Casablanca: plongée dans l’enfer du souk Al Massira, entre trafics, vol et loi du plus fort

Le souk al Massira à Casablanca.

Le souk al Massira à Casablanca.

Revue de presseLe marché informel d’Al Massira, à Casablanca, est un lieu où règnent le désordre, le vol et la violence. Commerçants et clients y évoluent dans la peur, imposée par des bandes de délinquants. Cet article est une revue de presse tirée du quotidien Assabah.

Le 26/06/2025 à 22h47

Dans le chaos du marché informel d’Al Massira, à Casablanca, tout semble à vendre: des objets les plus insignifiants aux biens de valeur, en passant par des produits volés, voire interdits. Sur fond d’anarchie urbaine, le lieu s’est transformé en un véritable repaire pour voleurs et délinquants, qui imposent leur propre loi au nez et à la barbe des autorités, contraintes à des interventions répétées pour rétablir l’ordre, indique le quotidien Assabah dans son édition du vendredi 27 juin.

Les récupérateurs de déchets, surnommés localement bouâara, règnent en maîtres sur ce marché désorganisé. Ils y vendent un bric-à-brac souvent improbable, allant jusqu’à proposer des médicaments périmés ou ramassés intacts dans les poubelles: sirops, antidouleurs, voire antibiotiques. Le plus étonnant reste qu’ils trouvent preneur, parfois par simple compassion pour la précarité visible des vendeurs, lit-on.

Mais cette compassion peut rapidement tourner à l’agacement, voire à la peur, lorsque ces mêmes récupérateurs deviennent agressifs avec les clients, pour des motifs souvent futiles. Une affaire fait particulièrement parler dans le quartier: celle d’un vendeur qui aurait investi une maison incendiée, désertée par son propriétaire, pour en faire une sorte de galerie commerciale de fortune, exposant des objets déconcertants et bon marché.

Flâner à Al Massira n’est pas sans risque. Le marché est devenu le terrain de jeu favori des pickpockets, qui opèrent seuls ou en bandes organisées. Dans les cas les plus élaborés, des complices distraient la victime pendant que d’autres s’emparent de son téléphone ou de son portefeuille, avant de disparaître sans laisser de trace, alerte Assabah.

Autre phénomène préoccupant, l’implication croissante de mineurs dans ces réseaux de vol. En cas d’arrestation ou d’intervention d’un passant, ces jeunes n’hésitent pas à se montrer violents, refusant toute forme d’autorité. Face à cette montée en puissance, les services de police organisent régulièrement des descentes pour neutraliser les auteurs.
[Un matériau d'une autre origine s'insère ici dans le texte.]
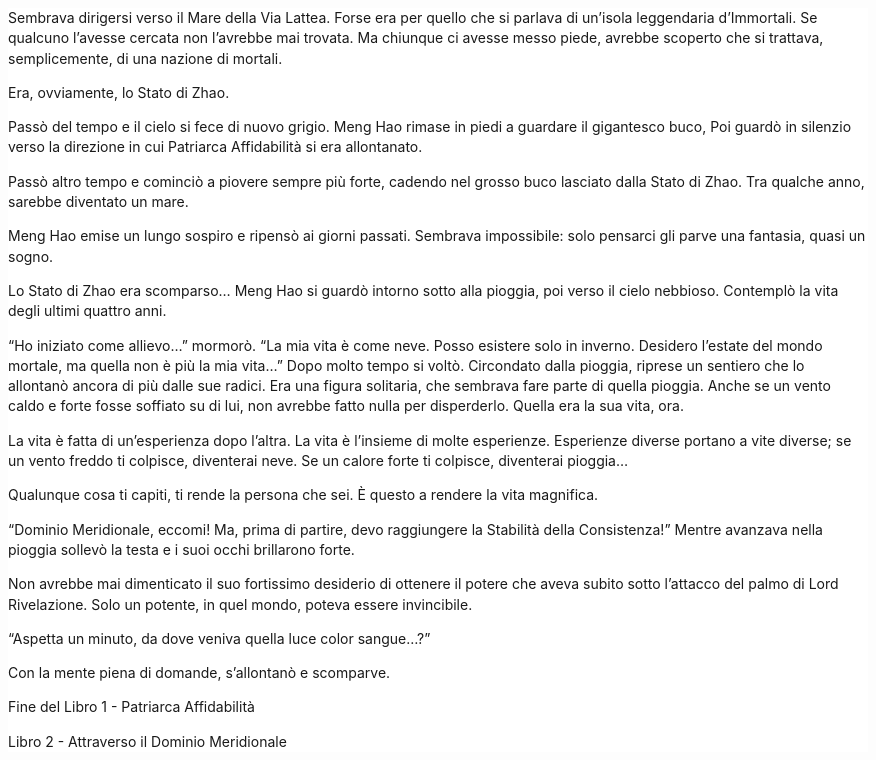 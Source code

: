 
Sembrava dirigersi verso il Mare della Via Lattea. Forse era per quello che si parlava di un’isola leggendaria d’Immortali. Se qualcuno l’avesse cercata non l’avrebbe mai trovata. Ma chiunque ci avesse messo piede, avrebbe scoperto che si trattava, semplicemente, di una nazione di mortali.


Era, ovviamente, lo Stato di Zhao.


Passò del tempo e il cielo si fece di nuovo grigio. Meng Hao rimase in piedi a guardare il gigantesco buco, Poi guardò in silenzio verso la direzione in cui Patriarca Affidabilità si era allontanato.


Passò altro tempo e cominciò a piovere sempre più forte, cadendo nel grosso buco lasciato dalla Stato di Zhao. Tra qualche anno, sarebbe diventato un mare.


Meng Hao emise un lungo sospiro e ripensò ai giorni passati. Sembrava impossibile: solo pensarci gli parve una fantasia, quasi un sogno.


Lo Stato di Zhao era scomparso… Meng Hao si guardò intorno sotto alla pioggia, poi verso il cielo nebbioso. Contemplò la vita degli ultimi quattro anni.


“Ho iniziato come allievo…” mormorò. “La mia vita è come neve. Posso esistere solo in inverno. Desidero l’estate del mondo mortale, ma quella non è più la mia vita…” Dopo molto tempo si voltò. Circondato dalla pioggia, riprese un sentiero che lo allontanò ancora di più dalle sue radici. Era una figura solitaria, che sembrava fare parte di quella pioggia. Anche se un vento caldo e forte fosse soffiato su di lui, non avrebbe fatto nulla per disperderlo. Quella era la sua vita, ora.


La vita è fatta di un’esperienza dopo l’altra. La vita è l’insieme di molte esperienze. Esperienze diverse portano a vite diverse; se un vento freddo ti colpisce, diventerai neve. Se un calore forte ti colpisce, diventerai pioggia…


Qualunque cosa ti capiti, ti rende la persona che sei. È questo a rendere la vita magnifica.


“Dominio Meridionale, eccomi! Ma, prima di partire, devo raggiungere la Stabilità della Consistenza!” Mentre avanzava nella pioggia sollevò la testa e i suoi occhi brillarono forte.


Non avrebbe mai dimenticato il suo fortissimo desiderio di ottenere il potere che aveva subito sotto l’attacco del palmo di Lord Rivelazione. Solo un potente, in quel mondo, poteva essere invincibile.


“Aspetta un minuto, da dove veniva quella luce color sangue…?”


Con la mente piena di domande, s’allontanò e scomparve.


Fine del Libro 1 - Patriarca Affidabilità

Libro 2 - Attraverso il Dominio Meridionale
À Al Massira, il n’est pas rare que les victimes de vol retrouvent leurs biens, exposés en toute impunité sur les étals du marché. Certains préfèrent racheter leur téléphone ou leur sac volé à bas prix, plutôt que de passer par la police. Comme ce jeune homme qui, après s’être fait agresser sous la menace d’une arme blanche, a retrouvé sa sacoche... qu’il a pu récupérer pour 20 dirhams seulement, face à un vendeur conciliant, mais visiblement complice.

Les soupçons se portent souvent sur les bouâara, accusés de revendre les objets dérobés à certains commerçants. Un cas emblématique illustre cette mécanique. Deux portières de taxi volées ont été retrouvées sur une charrette, dissimulées sous des déchets. Le stratagème a été déjoué par la police.

Au-delà du vol, la violence s’est institutionnalisée. Des individus imposent des «droits de passage» ou des «taxes» aux marchands les plus modestes, sous peine d’intimidation. Même les conducteurs de triporteurs, qui assurent le transport entre le marché et les quartiers périphériques comme Al Fadl ou Lahraouiyine, doivent verser un «droit de stationnement» informel à un malfrat local. Le tarif? Cinq dirhams par passage. Ceux qui refusent s’exposent à des représailles physiques ou à l’expulsion du site.